The post-2020 Malaysia roadmap must be a return to basics, says Tan Sri Ramon Navaratnam .
Tan Sri Ramon Navaratnam

BY most accounts, the country will attain Vision 2020 of becoming a developed nation in four years’ time.

But what happens after that?

This is the big task ahead for our policymakers, scholars, thinkers and civil societies. Their challenge is to formulate a new vision that will set the stage for Malaysia post-2020.

At the last Umno annual caucus, Prime Minister and Umno president Datuk Seri Najib Razak gave an early notice to Malaysians; public discourse on the post-2020 direction of Malaysia must begin soon after we usher in 2016.

Any new vision must strive to project a New Malaysia that stresses on sustainable economic development and equitable growth, while emphasising quality of growth, education, home ownership, employment and quality of life in a multiracial, multireligious and multicultural Malaysia.

In other words, the New Malaysia has to be about economics — economics of the people, economics of communities and economics of the nation.

ASLI director and chairman of its Centre for Public Policy Studies Tan Sri Ramon Navaratnam feels that the post-2020 Malaysia roadmap must be a return to basics — stick to the tenets of Rukunegara and back to English as a medium of instruction in schools.
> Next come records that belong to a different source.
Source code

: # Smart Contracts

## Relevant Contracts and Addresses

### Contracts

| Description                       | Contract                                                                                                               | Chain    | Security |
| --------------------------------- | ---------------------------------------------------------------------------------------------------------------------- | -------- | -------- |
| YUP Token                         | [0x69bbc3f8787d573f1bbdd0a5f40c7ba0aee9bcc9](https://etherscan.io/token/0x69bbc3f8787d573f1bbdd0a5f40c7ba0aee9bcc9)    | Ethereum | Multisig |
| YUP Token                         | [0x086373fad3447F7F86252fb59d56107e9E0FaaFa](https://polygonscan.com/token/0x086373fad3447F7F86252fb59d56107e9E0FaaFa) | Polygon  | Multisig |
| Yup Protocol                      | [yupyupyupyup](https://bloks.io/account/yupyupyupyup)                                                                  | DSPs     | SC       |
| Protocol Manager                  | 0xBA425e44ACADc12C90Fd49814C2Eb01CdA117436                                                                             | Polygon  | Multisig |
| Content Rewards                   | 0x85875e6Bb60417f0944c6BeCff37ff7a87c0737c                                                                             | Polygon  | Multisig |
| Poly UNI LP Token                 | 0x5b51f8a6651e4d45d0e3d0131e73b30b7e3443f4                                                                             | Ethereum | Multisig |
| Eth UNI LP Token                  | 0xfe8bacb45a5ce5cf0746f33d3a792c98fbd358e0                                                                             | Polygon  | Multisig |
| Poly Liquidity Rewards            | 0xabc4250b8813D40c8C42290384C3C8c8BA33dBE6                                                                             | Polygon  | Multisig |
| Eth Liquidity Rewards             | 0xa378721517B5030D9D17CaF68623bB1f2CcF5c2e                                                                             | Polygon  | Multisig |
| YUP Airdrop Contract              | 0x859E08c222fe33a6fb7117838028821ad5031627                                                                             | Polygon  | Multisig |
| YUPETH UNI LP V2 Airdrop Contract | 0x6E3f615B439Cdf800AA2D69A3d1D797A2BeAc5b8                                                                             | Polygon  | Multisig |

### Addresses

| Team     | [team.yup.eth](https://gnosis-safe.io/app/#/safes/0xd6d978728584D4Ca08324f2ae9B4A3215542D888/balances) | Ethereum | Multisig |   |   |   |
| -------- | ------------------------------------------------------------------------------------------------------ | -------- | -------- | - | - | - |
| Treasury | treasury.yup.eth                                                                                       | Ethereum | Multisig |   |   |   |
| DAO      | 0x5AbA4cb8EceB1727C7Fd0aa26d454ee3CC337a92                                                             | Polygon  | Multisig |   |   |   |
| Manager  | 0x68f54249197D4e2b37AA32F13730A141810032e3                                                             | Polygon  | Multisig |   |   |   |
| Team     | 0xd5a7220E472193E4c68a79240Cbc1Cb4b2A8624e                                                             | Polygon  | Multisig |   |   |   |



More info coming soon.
Equallly important are our core values, others say.

First things first, we have to minimise corruption, and the norms and values of integrity must be inculcated from a very young age.

Najib has outlined how the new vision should be mapped out.

The focus, going forward, must be anchored on innovation and creativity, he said.

“We are looking at a very challenging world with uncertainties.”

One possible long-term deliverable is to vault Malaysia into among the top 10 most competitive economies in the world by 2030.

Malaysia advanced two spots to 18th out of 144 economies in the Global Competitiveness Report 2015-2016, unveiled by the World Economic Forum this year.

The country consolidated its position among the world’s 20 most competitive economies, its highest ranking since 2005, and also remains the highest ranked among developing Asian nations.

With enhanced competitiveness, Malaysia continues to be ahead of economies like Belgium, Luxembourg, Australia, France, Austria, Ireland, Saudi Arabia and South Korea.

Top of the list is Switzerland, followed by Singapore, the United States, Germany, the Netherlands, Japan, Hong Kong, Finland, Sweden, Britain, Norway and Denmark.

It is a tall order but not impossible for Malaysia to get into the top 10 club by 2030.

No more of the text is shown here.